RBI presents confocal laser scanning microscope
At the press conference held today at the Ruđer Bošković Institute, the project team of the Tolic Group presented a three million kuna worth confocal laser scanning microscope. This valuable piece of equipment arrived at the RBI thanks to the prestigious project of the European Research Council (ERC), awarded to Professor Iva Tolic last year.
Besides press, the ceremony gathered representatives of relevant ministries presented by Professor Krešo Zadro, Deputy Minister of Science, Education and Sports, representatives of the City of Zagreb as well as honourable scientific and academia representatives.
In the opening notes, the RBI Director General Tome Antičić congratulated Prof. Tolić and her team, and thanked them for having chosen Croatia and the Ruđer Bošković Institute as the host of their research within the ERC project.
Antičić also stressed that despite currently unfriendly context created by the new cuts in the budget for science, RBI constantly adopts a number of internal measures and regulations focussed on attracting young researchers and new projects. Moreover, he explained that RBI had constantly been making a special effort in order to provide excellent scientists, such as prof. Tolić, with the same working conditions as those at the best scientific organisations worldwide.
Prof. Iva Tolić thanked the RBI Director General, her colleagues and co-workers at the RBI who provided valuable support in putting the laboratory into function. She pointed out that as far as now she doesn`t see any difference in the working conditions here at the RBI compared to those she had while working at the Max Planck Institute in Germany. Tolić said she was most proud of her team of young researchers and their results, which were recently published by the respected scientific journal Nature Communications.
The sophisticated microscope presented today by the young researchers Renata Buđa, Bruno Polak and Kruno Vukusic uses numerous technical innovations.

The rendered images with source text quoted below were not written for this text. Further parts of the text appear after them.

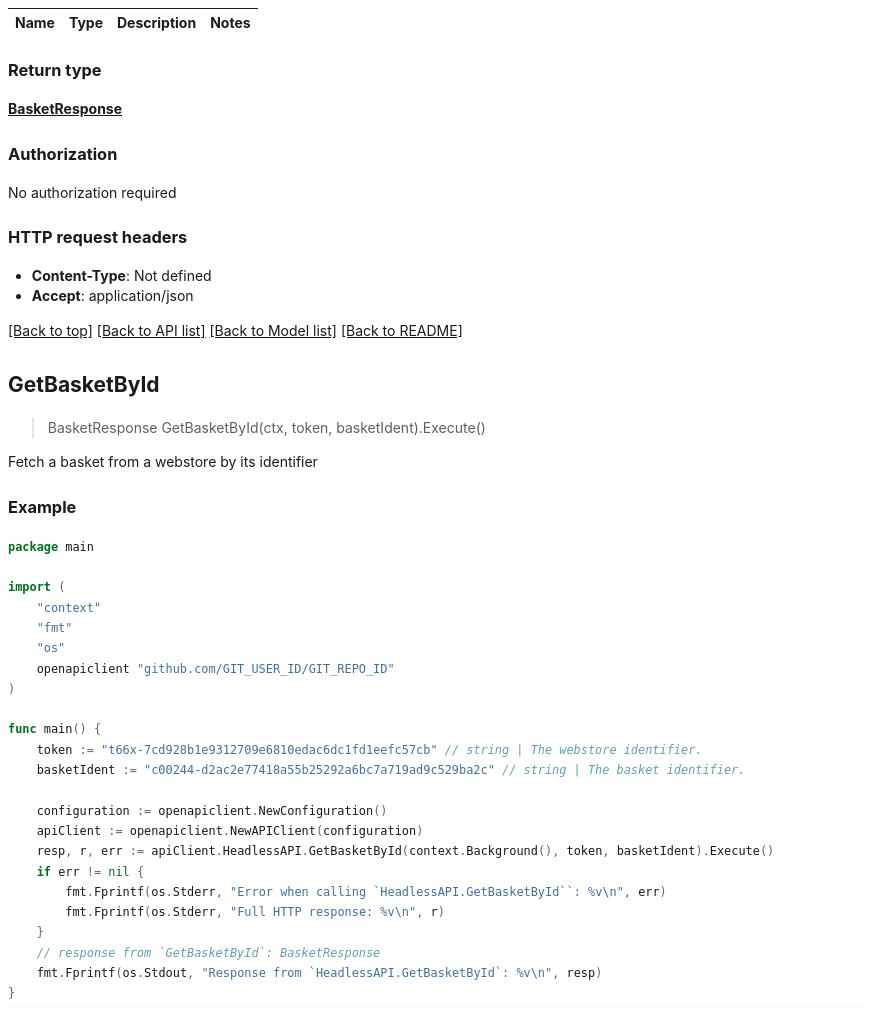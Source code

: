 
Name | Type | Description  | Notes
------------- | ------------- | ------------- | -------------




### Return type

[**BasketResponse**](BasketResponse.md)

### Authorization

No authorization required

### HTTP request headers

- **Content-Type**: Not defined
- **Accept**: application/json

[[Back to top]](#) [[Back to API list]](../README.md#documentation-for-api-endpoints)
[[Back to Model list]](../README.md#documentation-for-models)
[[Back to README]](../README.md)


## GetBasketById

> BasketResponse GetBasketById(ctx, token, basketIdent).Execute()

Fetch a basket from a webstore by its identifier



### Example

```go
package main

import (
	"context"
	"fmt"
	"os"
	openapiclient "github.com/GIT_USER_ID/GIT_REPO_ID"
)

func main() {
	token := "t66x-7cd928b1e9312709e6810edac6dc1fd1eefc57cb" // string | The webstore identifier.
	basketIdent := "c00244-d2ac2e77418a55b25292a6bc7a719ad9c529ba2c" // string | The basket identifier.

	configuration := openapiclient.NewConfiguration()
	apiClient := openapiclient.NewAPIClient(configuration)
	resp, r, err := apiClient.HeadlessAPI.GetBasketById(context.Background(), token, basketIdent).Execute()
	if err != nil {
		fmt.Fprintf(os.Stderr, "Error when calling `HeadlessAPI.GetBasketById``: %v\n", err)
		fmt.Fprintf(os.Stderr, "Full HTTP response: %v\n", r)
	}
	// response from `GetBasketById`: BasketResponse
	fmt.Fprintf(os.Stdout, "Response from `HeadlessAPI.GetBasketById`: %v\n", resp)
}
```
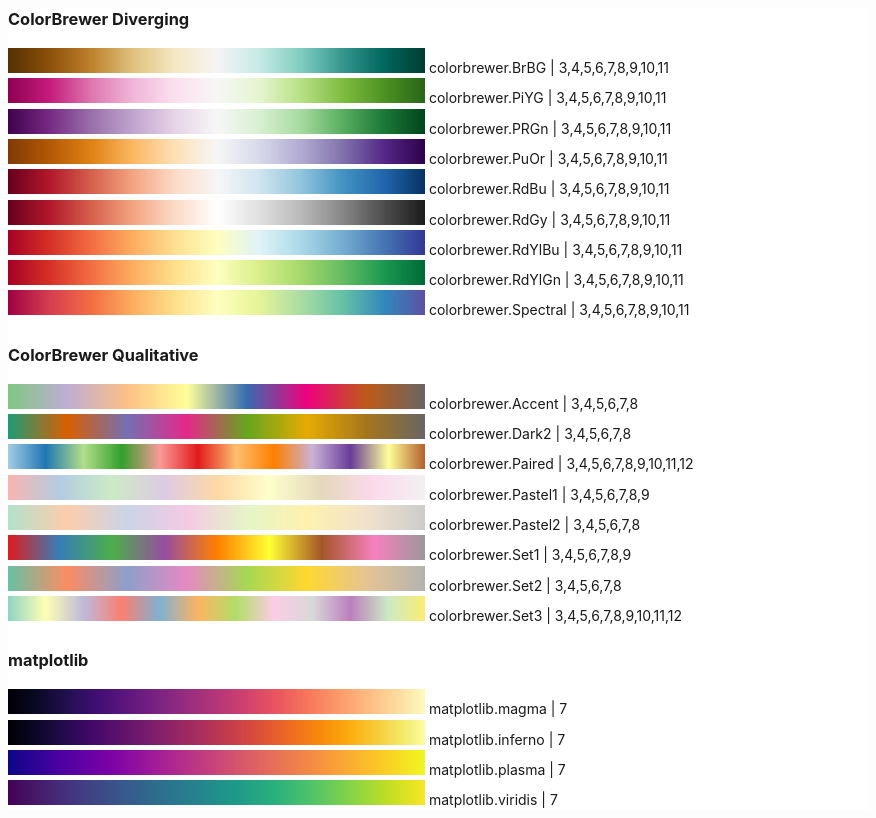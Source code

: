 <div id="colorbrewer-diverging" class="section level3">
<h3>ColorBrewer Diverging</h3>
<p><img src="./pals/BrBG.png"> colorbrewer.BrBG | 3,4,5,6,7,8,9,10,11<br/><img src="./pals/PiYG.png"> colorbrewer.PiYG | 3,4,5,6,7,8,9,10,11<br/><img src="./pals/PRGn.png"> colorbrewer.PRGn | 3,4,5,6,7,8,9,10,11<br/><img src="./pals/PuOr.png"> colorbrewer.PuOr | 3,4,5,6,7,8,9,10,11<br/><img src="./pals/RdBu.png"> colorbrewer.RdBu | 3,4,5,6,7,8,9,10,11<br/><img src="./pals/RdGy.png"> colorbrewer.RdGy | 3,4,5,6,7,8,9,10,11<br/><img src="./pals/RdYlBu.png"> colorbrewer.RdYlBu | 3,4,5,6,7,8,9,10,11<br/><img src="./pals/RdYlGn.png"> colorbrewer.RdYlGn | 3,4,5,6,7,8,9,10,11<br/><img src="./pals/Spectral.png"> colorbrewer.Spectral | 3,4,5,6,7,8,9,10,11<br/></p>
</div>

<div id="colorbrewer-qualitative" class="section level3">
<h3>ColorBrewer Qualitative</h3>
<p><img src="./pals/Accent.png"> colorbrewer.Accent | 3,4,5,6,7,8<br/><img src="./pals/Dark2.png"> colorbrewer.Dark2 | 3,4,5,6,7,8<br/><img src="./pals/Paired.png"> colorbrewer.Paired | 3,4,5,6,7,8,9,10,11,12<br/><img src="./pals/Pastel1.png"> colorbrewer.Pastel1 | 3,4,5,6,7,8,9<br/><img src="./pals/Pastel2.png"> colorbrewer.Pastel2 | 3,4,5,6,7,8<br/><img src="./pals/Set1.png"> colorbrewer.Set1 | 3,4,5,6,7,8,9<br/><img src="./pals/Set2.png"> colorbrewer.Set2 | 3,4,5,6,7,8<br/><img src="./pals/Set3.png"> colorbrewer.Set3 | 3,4,5,6,7,8,9,10,11,12<br/></p>
</div>

<div id="matplotlib" class="section level3">
<h3>matplotlib</h3>
<p><img src="./pals/magma.png"> matplotlib.magma | 7<br/><img src="./pals/inferno.png"> matplotlib.inferno | 7<br/><img src="./pals/plasma.png"> matplotlib.plasma | 7<br/><img src="./pals/viridis.png"> matplotlib.viridis | 7<br/></p>
</div>
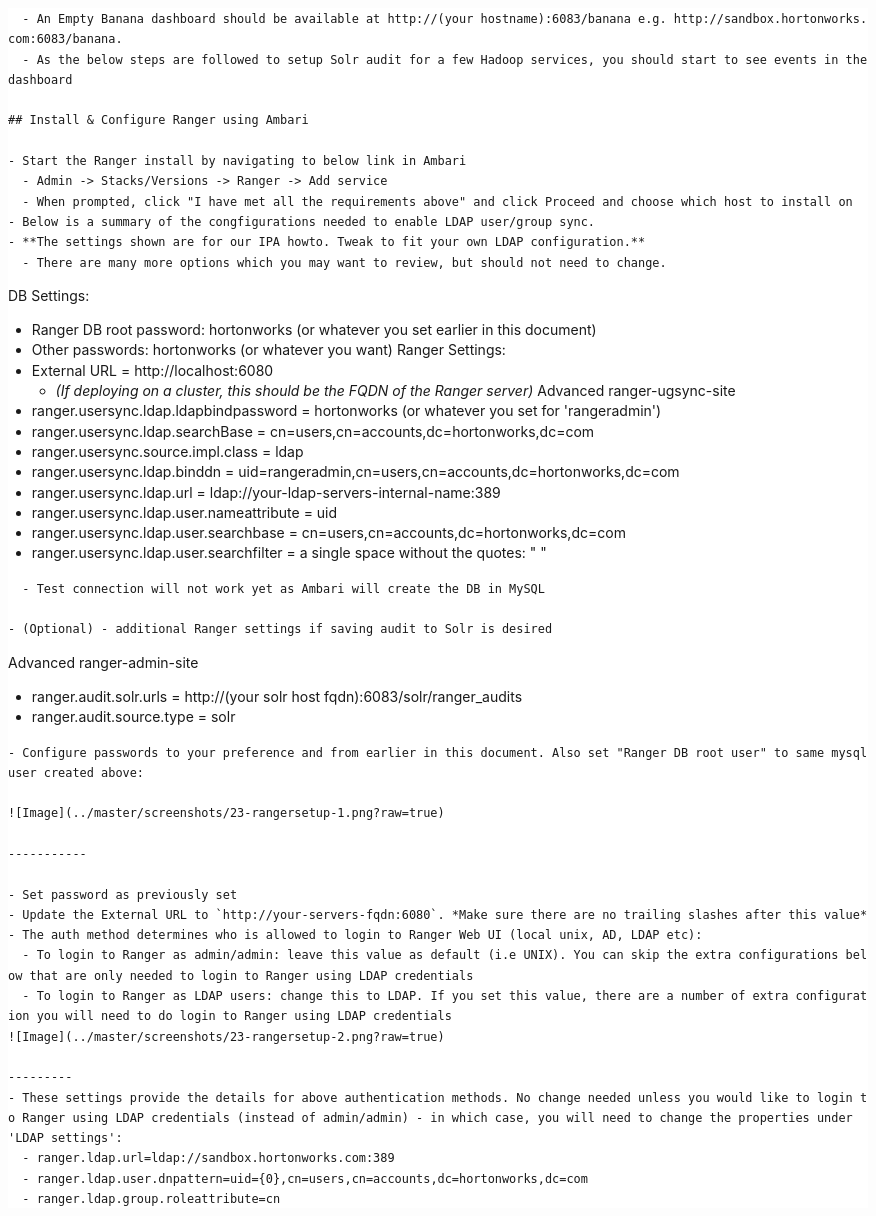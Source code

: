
 ```
  - An Empty Banana dashboard should be available at http://(your hostname):6083/banana e.g. http://sandbox.hortonworks.com:6083/banana. 
  - As the below steps are followed to setup Solr audit for a few Hadoop services, you should start to see events in the dashboard 

## Install & Configure Ranger using Ambari

- Start the Ranger install by navigating to below link in Ambari
  - Admin -> Stacks/Versions -> Ranger -> Add service
  - When prompted, click "I have met all the requirements above" and click Proceed and choose which host to install on
- Below is a summary of the congfigurations needed to enable LDAP user/group sync.
- **The settings shown are for our IPA howto. Tweak to fit your own LDAP configuration.**
  - There are many more options which you may want to review, but should not need to change.

```
DB Settings:
  - Ranger DB root password: hortonworks (or whatever you set earlier in this document)
  - Other passwords: hortonworks (or whatever you want)
Ranger Settings:
  - External URL = http://localhost:6080
    - *(If deploying on a cluster, this should be the FQDN of the Ranger server)*
Advanced ranger-ugsync-site
  - ranger.usersync.ldap.ldapbindpassword = hortonworks (or whatever you set for 'rangeradmin')
  - ranger.usersync.ldap.searchBase = cn=users,cn=accounts,dc=hortonworks,dc=com
  - ranger.usersync.source.impl.class = ldap
  - ranger.usersync.ldap.binddn = uid=rangeradmin,cn=users,cn=accounts,dc=hortonworks,dc=com
  - ranger.usersync.ldap.url = ldap://your-ldap-servers-internal-name:389
  - ranger.usersync.ldap.user.nameattribute = uid
  - ranger.usersync.ldap.user.searchbase = cn=users,cn=accounts,dc=hortonworks,dc=com
  - ranger.usersync.ldap.user.searchfilter = a single space without the quotes: " "
```
  - Test connection will not work yet as Ambari will create the DB in MySQL
  
- (Optional) - additional Ranger settings if saving audit to Solr is desired
```  
Advanced ranger-admin-site 
  - ranger.audit.solr.urls = http://(your solr host fqdn):6083/solr/ranger_audits
  - ranger.audit.source.type = solr  
```
- Configure passwords to your preference and from earlier in this document. Also set "Ranger DB root user" to same mysql user created above:

![Image](../master/screenshots/23-rangersetup-1.png?raw=true)

-----------

- Set password as previously set
- Update the External URL to `http://your-servers-fqdn:6080`. *Make sure there are no trailing slashes after this value*
- The auth method determines who is allowed to login to Ranger Web UI (local unix, AD, LDAP etc):
  - To login to Ranger as admin/admin: leave this value as default (i.e UNIX). You can skip the extra configurations below that are only needed to login to Ranger using LDAP credentials
  - To login to Ranger as LDAP users: change this to LDAP. If you set this value, there are a number of extra configuration you will need to do login to Ranger using LDAP credentials
![Image](../master/screenshots/23-rangersetup-2.png?raw=true)

---------
- These settings provide the details for above authentication methods. No change needed unless you would like to login to Ranger using LDAP credentials (instead of admin/admin) - in which case, you will need to change the properties under 'LDAP settings':
  - ranger.ldap.url=ldap://sandbox.hortonworks.com:389
  - ranger.ldap.user.dnpattern=uid={0},cn=users,cn=accounts,dc=hortonworks,dc=com
  - ranger.ldap.group.roleattribute=cn
```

'' This system is the ideal solution for gentle and quick capture of the living cells and study of cellular processes, such as the organization and dynamics of the mitotic spindle, which until now have not been accessible by conventional methods of microscopy.
Also, this microscope allows us to perform a micro-surgery inside living cells in a way that you can use a high speed power laser to cut cellular structures, such as components of the mitotic spindle and without affecting the normal function of cells. Furthermore you can then observe the response of cells to the resulting change.'' - explain Renata, Kruno and Bruno.
'' This kind of microscope enables us to record biological processes at very high speed. Also, it allows the acquisition of digital images with very high resolution. Combined with the laser ablation technique, which enables us to accurately cut the cell structure, this microscope provides us with the great opportunity to approach our study of cell division, particulary the forces acting on the separation of chromosomes, from a completely new level.'' - explains dr. Tolic.
Porfessor Iva Tolić is a distinguished young scientist whose scientific discoveries have put her in the spotlight both of the scientific community and the media. She is a winner of numerous national and international awards and honours including the Order of the Croatian Danica, a prestigious European Life Science Award and the European Biophysical Society Award. Moreover, it was only recently that one of the most prestigious scientific journals in the world – Cell, upon celebrating its 40th anniversary, welcomed Iva Tolic in ‘40 under 40’ - elite society of the 40 best young world biologists.
Tolić earned international reputation due to the research of complex cell processes. Namely, not so long ago in cooperation with her colleagues from the Max Planck Institute Tolić has discovered the first potentially immortal organism. – a special kind of yeast, which was isolated from African beer. Another discovery by Tolić and her scientific team challenged the paradigm of chromosome capture that was introduced in the 80's.
They discovered a completely new mechanism of how microtubules, which divide the chromosomes into two equal parts, do not grow towards the kinetochores at the chromosome centre, but find kinetochores by pivoting around the spindle pole.
After spending nine remarkable years at the Max Planck Institute, Tolić has returned to the Ruđer Bošković Institute where she has established a new research group in the Division of Molecular Biology and continued her research thanks to the ERC grant.